With European government bond markets already in severe distress, the credit-rating companies keep delivering their equivalent of a blast of pepper spray.
Bond yields surged again across Europe on Friday, one day after Fitch Ratings cut Portugal’s debt rating to “junk” status.
After markets closed, credit-rating agency Standard & Poor’s dealt yet another blow to eurozone debt, cutting Belgium’s rating to AA from AA+. S&P cited growing doubts that Belgium will be able to reduce its debt load as the continent’s economic situation deteriorates.
Meanwhile, Moody’s Investors Service lowered Hungary’s debt rating to junk on Thursday, and Greece reportedly was trying to drive a harder bargain with creditors as it negotiates to have a large portion of its debt forgiven.
All of this made Friday a bad day to try to borrow in the eurozone, but Italy tried anyway — and paid a high price. Investors demanded a 6.5 percent yield on $10.6 billion of six-month Italian treasury bills, up from 3.09 percent just a month ago.

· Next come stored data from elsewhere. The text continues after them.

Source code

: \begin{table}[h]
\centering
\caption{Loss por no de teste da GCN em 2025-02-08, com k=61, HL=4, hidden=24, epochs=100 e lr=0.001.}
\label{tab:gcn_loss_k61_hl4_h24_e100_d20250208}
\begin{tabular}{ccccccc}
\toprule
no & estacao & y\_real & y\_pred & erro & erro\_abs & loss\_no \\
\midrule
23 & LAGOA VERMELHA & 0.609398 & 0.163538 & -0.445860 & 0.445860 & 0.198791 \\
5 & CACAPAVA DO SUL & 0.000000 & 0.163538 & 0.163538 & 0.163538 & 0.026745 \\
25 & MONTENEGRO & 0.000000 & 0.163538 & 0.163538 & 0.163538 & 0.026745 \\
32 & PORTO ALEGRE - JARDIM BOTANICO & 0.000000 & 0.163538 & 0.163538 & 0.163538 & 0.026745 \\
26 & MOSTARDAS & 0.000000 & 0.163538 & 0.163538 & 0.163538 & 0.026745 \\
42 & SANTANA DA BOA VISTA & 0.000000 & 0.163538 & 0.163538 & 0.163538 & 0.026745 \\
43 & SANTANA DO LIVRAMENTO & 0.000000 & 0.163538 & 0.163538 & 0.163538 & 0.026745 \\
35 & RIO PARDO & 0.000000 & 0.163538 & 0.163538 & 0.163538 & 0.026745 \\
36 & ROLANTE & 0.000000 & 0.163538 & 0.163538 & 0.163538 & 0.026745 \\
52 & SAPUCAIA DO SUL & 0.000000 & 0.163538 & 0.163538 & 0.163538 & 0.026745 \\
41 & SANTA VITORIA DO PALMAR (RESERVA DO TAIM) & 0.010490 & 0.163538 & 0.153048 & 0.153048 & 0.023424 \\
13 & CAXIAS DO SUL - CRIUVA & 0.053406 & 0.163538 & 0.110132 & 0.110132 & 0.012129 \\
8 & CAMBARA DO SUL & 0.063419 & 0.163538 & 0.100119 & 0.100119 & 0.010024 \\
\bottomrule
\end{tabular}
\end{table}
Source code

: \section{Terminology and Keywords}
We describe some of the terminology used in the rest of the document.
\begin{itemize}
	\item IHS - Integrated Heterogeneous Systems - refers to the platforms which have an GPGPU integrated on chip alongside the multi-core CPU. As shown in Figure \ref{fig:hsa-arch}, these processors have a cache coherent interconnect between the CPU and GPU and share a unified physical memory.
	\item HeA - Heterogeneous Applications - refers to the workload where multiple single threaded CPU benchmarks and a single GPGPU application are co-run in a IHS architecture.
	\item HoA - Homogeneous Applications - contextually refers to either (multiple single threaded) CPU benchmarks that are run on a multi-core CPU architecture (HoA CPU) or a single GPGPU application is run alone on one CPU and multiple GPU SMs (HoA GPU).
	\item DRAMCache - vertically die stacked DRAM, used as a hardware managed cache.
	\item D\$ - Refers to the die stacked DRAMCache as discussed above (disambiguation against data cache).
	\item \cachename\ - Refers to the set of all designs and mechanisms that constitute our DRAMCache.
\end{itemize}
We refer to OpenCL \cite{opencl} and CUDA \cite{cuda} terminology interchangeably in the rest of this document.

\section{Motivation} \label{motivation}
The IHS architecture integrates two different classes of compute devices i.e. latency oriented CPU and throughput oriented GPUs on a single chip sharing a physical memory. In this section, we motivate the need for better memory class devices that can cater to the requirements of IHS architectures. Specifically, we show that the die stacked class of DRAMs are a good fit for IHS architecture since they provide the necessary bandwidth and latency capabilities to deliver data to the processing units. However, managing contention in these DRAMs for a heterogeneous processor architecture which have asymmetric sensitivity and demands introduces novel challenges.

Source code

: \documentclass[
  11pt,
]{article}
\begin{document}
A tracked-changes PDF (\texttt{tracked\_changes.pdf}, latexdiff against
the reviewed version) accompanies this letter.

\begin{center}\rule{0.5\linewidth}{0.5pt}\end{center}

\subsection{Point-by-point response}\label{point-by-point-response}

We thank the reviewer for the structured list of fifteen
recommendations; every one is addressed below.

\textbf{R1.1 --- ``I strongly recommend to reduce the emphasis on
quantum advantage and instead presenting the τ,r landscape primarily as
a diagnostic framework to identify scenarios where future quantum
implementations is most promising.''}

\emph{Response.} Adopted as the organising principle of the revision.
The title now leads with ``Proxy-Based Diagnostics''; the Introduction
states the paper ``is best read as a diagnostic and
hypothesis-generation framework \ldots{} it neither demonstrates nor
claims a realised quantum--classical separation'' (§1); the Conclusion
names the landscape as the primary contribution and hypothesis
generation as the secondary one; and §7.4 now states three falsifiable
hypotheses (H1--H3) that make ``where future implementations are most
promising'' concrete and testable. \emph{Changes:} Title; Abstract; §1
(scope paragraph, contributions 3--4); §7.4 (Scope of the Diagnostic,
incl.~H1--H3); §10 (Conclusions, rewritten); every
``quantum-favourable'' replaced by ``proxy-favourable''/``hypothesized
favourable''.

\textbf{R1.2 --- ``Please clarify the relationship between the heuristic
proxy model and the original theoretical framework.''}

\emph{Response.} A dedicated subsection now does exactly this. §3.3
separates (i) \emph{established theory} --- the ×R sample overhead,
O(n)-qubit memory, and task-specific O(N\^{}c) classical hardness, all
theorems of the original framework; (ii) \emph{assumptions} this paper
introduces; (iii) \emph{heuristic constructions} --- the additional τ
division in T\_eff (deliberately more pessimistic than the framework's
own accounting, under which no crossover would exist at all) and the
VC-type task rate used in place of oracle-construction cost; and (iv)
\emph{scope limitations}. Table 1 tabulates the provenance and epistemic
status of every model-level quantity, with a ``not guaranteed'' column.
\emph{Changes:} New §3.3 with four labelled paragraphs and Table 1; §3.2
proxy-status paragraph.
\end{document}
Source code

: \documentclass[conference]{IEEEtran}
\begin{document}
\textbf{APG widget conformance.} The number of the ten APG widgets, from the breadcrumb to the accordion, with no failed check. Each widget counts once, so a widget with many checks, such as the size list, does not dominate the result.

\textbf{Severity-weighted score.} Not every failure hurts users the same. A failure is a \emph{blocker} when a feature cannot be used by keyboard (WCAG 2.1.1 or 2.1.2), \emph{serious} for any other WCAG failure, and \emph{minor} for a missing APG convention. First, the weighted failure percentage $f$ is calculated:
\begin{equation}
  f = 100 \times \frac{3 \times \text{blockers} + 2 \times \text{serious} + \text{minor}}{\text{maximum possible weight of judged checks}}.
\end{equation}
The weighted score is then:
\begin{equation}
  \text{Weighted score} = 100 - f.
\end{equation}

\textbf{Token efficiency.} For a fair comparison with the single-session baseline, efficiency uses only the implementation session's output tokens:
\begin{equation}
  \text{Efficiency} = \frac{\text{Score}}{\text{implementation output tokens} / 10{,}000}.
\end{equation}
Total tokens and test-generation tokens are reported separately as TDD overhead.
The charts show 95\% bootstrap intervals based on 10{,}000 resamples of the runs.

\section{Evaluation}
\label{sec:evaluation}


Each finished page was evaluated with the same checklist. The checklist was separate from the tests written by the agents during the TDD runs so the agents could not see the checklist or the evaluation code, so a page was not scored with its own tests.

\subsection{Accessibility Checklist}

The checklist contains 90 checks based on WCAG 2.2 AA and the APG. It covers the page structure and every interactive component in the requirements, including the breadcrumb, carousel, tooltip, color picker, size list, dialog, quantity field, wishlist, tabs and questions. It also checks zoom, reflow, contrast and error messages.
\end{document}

After Fitch’s downgrade of Portugal, the yield on 10-year Portuguese bonds jumped to 12.64 percent from 12.21 percent on Thursday.
Before S&P’s announcement on Belgium, 10-year Belgian bond yields rose to a euro-era high of 5.86 percent from 5.74 percent on Thursday. Two months ago the yield was 3.82 percent.

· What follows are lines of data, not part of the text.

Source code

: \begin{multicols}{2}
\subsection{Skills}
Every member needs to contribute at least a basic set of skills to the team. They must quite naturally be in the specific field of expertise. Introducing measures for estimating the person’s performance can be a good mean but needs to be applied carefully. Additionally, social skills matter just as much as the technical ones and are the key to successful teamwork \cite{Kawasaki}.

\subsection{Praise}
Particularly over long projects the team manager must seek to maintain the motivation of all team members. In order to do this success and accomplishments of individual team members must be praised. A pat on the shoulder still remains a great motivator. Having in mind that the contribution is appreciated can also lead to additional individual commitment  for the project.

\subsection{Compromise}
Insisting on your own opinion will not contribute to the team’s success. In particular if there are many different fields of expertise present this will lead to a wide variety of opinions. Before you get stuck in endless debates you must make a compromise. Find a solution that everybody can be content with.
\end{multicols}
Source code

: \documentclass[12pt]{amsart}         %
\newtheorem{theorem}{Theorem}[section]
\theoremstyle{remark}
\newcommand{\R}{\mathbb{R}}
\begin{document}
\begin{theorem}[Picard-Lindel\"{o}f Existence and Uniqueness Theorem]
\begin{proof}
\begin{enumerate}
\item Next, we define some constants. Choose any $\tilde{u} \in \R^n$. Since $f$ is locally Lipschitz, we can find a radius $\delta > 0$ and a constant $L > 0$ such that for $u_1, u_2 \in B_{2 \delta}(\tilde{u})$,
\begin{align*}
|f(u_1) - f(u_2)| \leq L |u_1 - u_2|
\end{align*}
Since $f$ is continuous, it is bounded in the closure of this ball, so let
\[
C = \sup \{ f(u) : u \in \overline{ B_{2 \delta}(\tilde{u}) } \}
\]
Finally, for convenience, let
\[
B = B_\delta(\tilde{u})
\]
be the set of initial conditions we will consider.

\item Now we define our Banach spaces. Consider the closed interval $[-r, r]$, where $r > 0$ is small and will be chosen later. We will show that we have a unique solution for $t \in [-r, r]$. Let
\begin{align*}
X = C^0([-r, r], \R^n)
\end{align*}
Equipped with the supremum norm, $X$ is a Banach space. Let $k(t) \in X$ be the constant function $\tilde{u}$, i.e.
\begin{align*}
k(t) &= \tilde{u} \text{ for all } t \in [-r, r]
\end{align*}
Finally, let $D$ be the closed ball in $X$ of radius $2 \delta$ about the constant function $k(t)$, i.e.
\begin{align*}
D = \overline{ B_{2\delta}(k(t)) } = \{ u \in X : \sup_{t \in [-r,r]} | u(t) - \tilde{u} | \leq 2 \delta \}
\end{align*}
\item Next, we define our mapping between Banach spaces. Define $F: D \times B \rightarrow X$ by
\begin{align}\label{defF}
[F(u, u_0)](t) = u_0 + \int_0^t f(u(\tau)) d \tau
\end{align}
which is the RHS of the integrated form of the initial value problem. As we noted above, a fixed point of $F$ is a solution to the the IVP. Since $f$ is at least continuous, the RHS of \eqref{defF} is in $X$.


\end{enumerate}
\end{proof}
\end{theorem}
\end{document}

Investors have been hoping for a major new incentive by European authorities to stop the debt crisis from spreading. But on Thursday, a meeting of German Chancellor Angela Merkel, French President Nicolas Sarkozy and European Central Bank President Mario Draghi left markets with no reason to expect new help.
Merkel again rejected the idea of eurozone governments issuing bonds backed by all countries in the currency union, which in effect would make Germany responsible for other nations’ debts.

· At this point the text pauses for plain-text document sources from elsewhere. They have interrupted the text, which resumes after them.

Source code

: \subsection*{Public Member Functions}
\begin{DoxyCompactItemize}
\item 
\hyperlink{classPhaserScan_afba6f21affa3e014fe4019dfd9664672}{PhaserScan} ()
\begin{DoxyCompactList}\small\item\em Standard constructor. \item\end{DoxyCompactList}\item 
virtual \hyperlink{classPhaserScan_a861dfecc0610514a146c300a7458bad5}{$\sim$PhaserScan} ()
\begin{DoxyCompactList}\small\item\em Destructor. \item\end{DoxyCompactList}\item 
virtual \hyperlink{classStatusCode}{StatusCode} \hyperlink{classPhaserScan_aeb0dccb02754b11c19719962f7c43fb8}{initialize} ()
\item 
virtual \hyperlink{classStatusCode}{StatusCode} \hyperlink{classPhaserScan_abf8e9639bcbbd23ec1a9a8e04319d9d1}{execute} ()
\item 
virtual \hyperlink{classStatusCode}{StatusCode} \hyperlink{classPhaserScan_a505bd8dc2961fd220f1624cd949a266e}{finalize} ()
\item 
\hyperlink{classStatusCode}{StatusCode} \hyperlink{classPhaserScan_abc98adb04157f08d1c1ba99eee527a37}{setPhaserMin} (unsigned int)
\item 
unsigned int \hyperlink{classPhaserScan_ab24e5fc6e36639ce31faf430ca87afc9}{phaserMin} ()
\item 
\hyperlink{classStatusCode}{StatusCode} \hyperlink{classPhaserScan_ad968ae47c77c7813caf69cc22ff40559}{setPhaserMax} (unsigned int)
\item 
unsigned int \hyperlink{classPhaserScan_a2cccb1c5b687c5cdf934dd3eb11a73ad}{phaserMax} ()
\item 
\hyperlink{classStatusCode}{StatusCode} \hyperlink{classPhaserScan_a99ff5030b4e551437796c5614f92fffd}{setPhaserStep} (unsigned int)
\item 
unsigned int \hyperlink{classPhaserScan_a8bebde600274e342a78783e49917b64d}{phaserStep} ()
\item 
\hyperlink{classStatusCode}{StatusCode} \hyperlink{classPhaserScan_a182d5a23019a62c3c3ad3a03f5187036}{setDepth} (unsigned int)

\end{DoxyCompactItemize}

But in a bad sign for Merkel, yields also rose further Friday on German bonds, which until this week had been the one haven left in European debt markets. The 10-year German bond yield ended at 2.26 percent, up from 2.19 percent on Thursday and 1.97 percent a week ago.
European stock markets mostly managed to rebound a bit Friday after steep losses in recent days. But the euro currency was hammered, falling nearly 1 percent against the dollar to $1.323. The euro has tumbled from $1.353 a week ago and $1.419 on Oct. 27.